● EXERCISE PROMPT:
Retype the entries below exactly, and keep every picture out of your version.

Start of Block

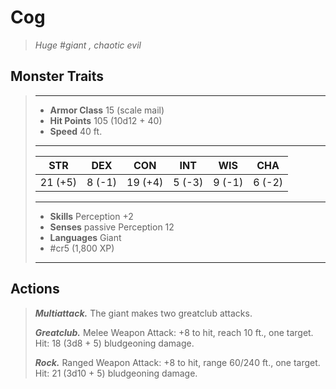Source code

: # Cog
>*Huge #giant , chaotic evil*
## Monster Traits
>___
>- **Armor Class** 15 (scale mail)
>- **Hit Points** 105 (10d12 + 40)
>- **Speed** 40 ft.
>___
>|STR|DEX|CON|INT|WIS|CHA|
>|:---:|:---:|:---:|:---:|:---:|:---:|
>|21 (+5)|8 (-1)|19 (+4)|5 (-3)|9 (-1)|6 (-2)|
>___
>- **Skills** Perception +2
>- **Senses** passive Perception 12
>- **Languages** Giant
>- #cr5 (1,800 XP)
>___
## Actions
>***Multiattack.*** The giant makes two greatclub attacks.  
>
>***Greatclub.*** Melee Weapon Attack: +8 to hit, reach 10 ft., one target. Hit: 18 (3d8 + 5) bludgeoning damage.  
>
>***Rock.*** Ranged Weapon Attack: +8 to hit, range 60/240 ft., one target. Hit: 21 (3d10 + 5) bludgeoning damage.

End of Block

● EXERCISE SOLUTION:
Source code

: # Cog
>*Huge #giant , chaotic evil*
## Monster Traits
>___
>- **Armor Class** 15 (scale mail)
>- **Hit Points** 105 (10d12 + 40)
>- **Speed** 40 ft.
>___
>|STR|DEX|CON|INT|WIS|CHA|
>|:---:|:---:|:---:|:---:|:---:|:---:|
>|21 (+5)|8 (-1)|19 (+4)|5 (-3)|9 (-1)|6 (-2)|
>___
>- **Skills** Perception +2
>- **Senses** passive Perception 12
>- **Languages** Giant
>- #cr5 (1,800 XP)
>___
## Actions
>***Multiattack.*** The giant makes two greatclub attacks.  
>
>***Greatclub.*** Melee Weapon Attack: +8 to hit, reach 10 ft., one target. Hit: 18 (3d8 + 5) bludgeoning damage.  
>
>***Rock.*** Ranged Weapon Attack: +8 to hit, range 60/240 ft., one target. Hit: 21 (3d10 + 5) bludgeoning damage.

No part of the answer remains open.